Category Archives: Life

New Show

I’ve been casting around for some new (old) series Television to watch when I exercise, now that I’m all done with Buffy. (There’s Angel, I suppose.) Anyway, I tried StarGate and Babylon 5 and they both were, uh, not things I wish to pursue. Battlestar Galactica was only slightly better.

Then I decided to try Star Trek: Enterprise.

ST:E Credits

It’s not half bad. It’s certainly better than the Star Trek: TNG and its sequels (but that’s not saying much). (When I lived in New Jersey, I actually met someone who not only thought TNG was better than TOS, but he wrote a book arguing that proposition. Is this a great country, or what?)

Rain!

Look at this!

Rain!

An un-retouched screen capture of my Mac’s dashboard weather widget. We haven’t had rain since August 31/September 1.
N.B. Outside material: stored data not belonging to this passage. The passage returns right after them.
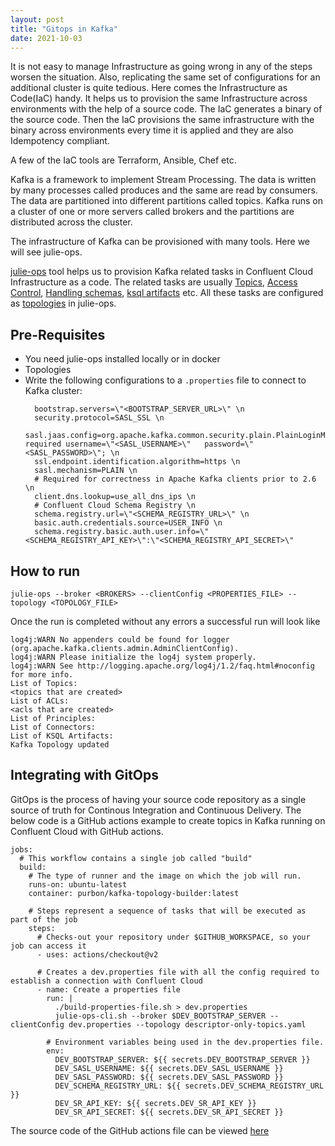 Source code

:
 ```yaml
---
layout: post
title: "Gitops in Kafka"
date: 2021-10-03
---
```


It is not easy to manage Infrastructure as going wrong in any of the steps worsen the situation. Also, replicating the same set of configurations for an additional cluster is quite tedious. Here comes the Infrastructure as Code(IaC) handy. It helps us to provision the same Infrastructure across environments with the help of a source code. The IaC generates a binary of the source code. Then the IaC provisions the same infrastructure with the binary across environments every time it is applied and they are also Idempotency compliant. 

A few of the IaC tools are Terraform, Ansible, Chef etc.

<!--more-->

Kafka is a framework to implement Stream Processing. The data is written by many processes called produces and the same are read by consumers. The data are partitioned into different partitions called topics. Kafka runs on a cluster of one or more servers called brokers and the partitions are distributed across the cluster.

The infrastructure of Kafka can be provisioned with many tools. Here we will see julie-ops. 

[julie-ops][julie-ops] tool helps us to provision Kafka related tasks in Confluent Cloud Infrastructure as a code. 
The related tasks are usually [Topics][Topics], [Access Control][Access Control], [Handling schemas][Handling schemas],
[ksql artifacts][ksql artifacts] etc. 
All these tasks are configured as [topologies][topologies] in julie-ops.

## Pre-Requisites

- You need julie-ops installed locally or in docker
- Topologies
- Write the following configurations to a `.properties` file to connect to Kafka cluster:
  ```
    bootstrap.servers=\"<BOOTSTRAP_SERVER_URL>\" \n
    security.protocol=SASL_SSL \n
    sasl.jaas.config=org.apache.kafka.common.security.plain.PlainLoginModule   required username=\"<SASL_USERNAME>\"   password=\"<SASL_PASSWORD>\"; \n
    ssl.endpoint.identification.algorithm=https \n
    sasl.mechanism=PLAIN \n
    # Required for correctness in Apache Kafka clients prior to 2.6 \n
    client.dns.lookup=use_all_dns_ips \n
    # Confluent Cloud Schema Registry \n
    schema.registry.url=\"<SCHEMA_REGISTRY_URL>\" \n
    basic.auth.credentials.source=USER_INFO \n
    schema.registry.basic.auth.user.info=\"<SCHEMA_REGISTRY_API_KEY>\":\"<SCHEMA_REGISTRY_API_SECRET>\"
  ```

## How to run

```
julie-ops --broker <BROKERS> --clientConfig <PROPERTIES_FILE> --topology <TOPOLOGY_FILE>
```

Once the run is completed without any errors a successful run will look like

```
log4j:WARN No appenders could be found for logger (org.apache.kafka.clients.admin.AdminClientConfig).
log4j:WARN Please initialize the log4j system properly.
log4j:WARN See http://logging.apache.org/log4j/1.2/faq.html#noconfig for more info.
List of Topics:
<topics that are created>
List of ACLs:
<acls that are created>
List of Principles:
List of Connectors:
List of KSQL Artifacts:
Kafka Topology updated
```

## Integrating with GitOps

GitOps is the process of having your source code repository as a single source of truth for Continous Integration and Continuous Delivery. The below code is a GitHub actions example to create topics in Kafka running on Confluent Cloud with GitHub actions.

```
jobs:
  # This workflow contains a single job called "build"
  build:
    # The type of runner and the image on which the job will run.
    runs-on: ubuntu-latest
    container: purbon/kafka-topology-builder:latest

    # Steps represent a sequence of tasks that will be executed as part of the job
    steps:
      # Checks-out your repository under $GITHUB_WORKSPACE, so your job can access it
      - uses: actions/checkout@v2

      # Creates a dev.properties file with all the config required to establish a connection with Confluent Cloud
      - name: Create a properties file
        run: |
          ./build-properties-file.sh > dev.properties
          julie-ops-cli.sh --broker $DEV_BOOTSTRAP_SERVER --clientConfig dev.properties --topology descriptor-only-topics.yaml

        # Environment variables being used in the dev.properties file.
        env:
          DEV_BOOTSTRAP_SERVER: ${{ secrets.DEV_BOOTSTRAP_SERVER }}
          DEV_SASL_USERNAME: ${{ secrets.DEV_SASL_USERNAME }}
          DEV_SASL_PASSWORD: ${{ secrets.DEV_SASL_PASSWORD }}
          DEV_SCHEMA_REGISTRY_URL: ${{ secrets.DEV_SCHEMA_REGISTRY_URL }}
          DEV_SR_API_KEY: ${{ secrets.DEV_SR_API_KEY }}
          DEV_SR_API_SECRET: ${{ secrets.DEV_SR_API_SECRET }}
```

The source code of the GitHub actions file can be viewed [here][github_actions_file]

[julie-ops]: https://julieops.readthedocs.io/en/latest/#
[Topics]: https://julieops.readthedocs.io/en/latest/futures/what-topic-management.html
[Handling schemas]: https://julieops.readthedocs.io/en/latest/futures/what-schema-management.html
[Access Control]: https://julieops.readthedocs.io/en/latest/futures/what-acl-management.html
[ksql artifacts]: https://julieops.readthedocs.io/en/latest/futures/what-ksql-management.html
[topologies]: https://julieops.readthedocs.io/en/latest/the-descriptor-files.html?highlight=topology
[github_actions_file]: https://github.com/Platformatory/kafka-cd-julie/blob/dev/.github/workflows/dev.yml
Update: the paper says we got 2.24 inches — whoa! That’s about 3/4 of our annual supply.

ScanSnap S510M

One of the relatives I saw over Thanksgiving is an attorney. He was telling me all the ways I could leverage the internet to promote the church I serve. Most of it was what you’d expect (“start a blog”, “post your sermons as podcasts”) but the surprising one was this pitch he gave me for a Fujitsu ScanSnap. He basically shuffles paper for a living and the ScanSnap is one reason he can rack up so many billable hours.

The ScanSnap (Mac people like me would want the -M version, e.g., the S510M) is designed for unloading all the papers that clutter your life. It scans two sides at a time, 18 pages a minute, producing PDFs of the result. It includes a full version of Adobe Acrobat (though I’m not sure why; surely Fujitsu could have licensed Ghostscript if all they needed was software to pack up a JPEG into a PDF) and Optical-Character Recognition software from ABBYY. The only downside (check the positive reviews on Amazon) is the price. But still…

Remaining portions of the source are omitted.